AIM OF THE EXERCISE:
Your job is to copy the lines from the material that include "scdn".

MATERIAL FOR THIS TASK:

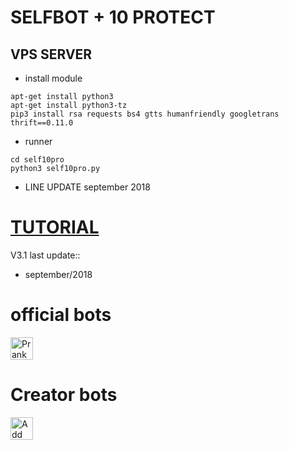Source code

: # SELFBOT + 10 PROTECT
## VPS SERVER
- install module
```
apt-get install python3
apt-get install python3-tz
pip3 install rsa requests bs4 gtts humanfriendly googletrans thrift==0.11.0
```
- runner
```
cd self10pro
python3 self10pro.py
```
- LINE UPDATE
september 2018
# [TUTORIAL](https://www.youtube.com/channel/UCycBrqSWEHdk-slnhUmGWiQ)
V3.1 last update::
- september/2018
# official bots
<a href="https://line.me/R/ti/p/%40gnh2780p"><img height="36" border="0" alt="PrankBots" src="https://scdn.line-apps.com/n/line_add_friends/btn/en.png"></a>
# Creator bots
<a href="https://line.me/R/ti/p/~adiputra.95"><img height="36" border="0" alt="Add Friend" src="https://scdn.line-apps.com/n/line_add_friends/btn/en.png"></a>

ANSWER TO THE PROBLEM:
<a href="https://line.me/R/ti/p/%40gnh2780p"><img height="36" border="0" alt="PrankBots" src="https://scdn.line-apps.com/n/line_add_friends/btn/en.png"></a>
<a href="https://line.me/R/ti/p/~adiputra.95"><img height="36" border="0" alt="Add Friend" src="https://scdn.line-apps.com/n/line_add_friends/btn/en.png"></a>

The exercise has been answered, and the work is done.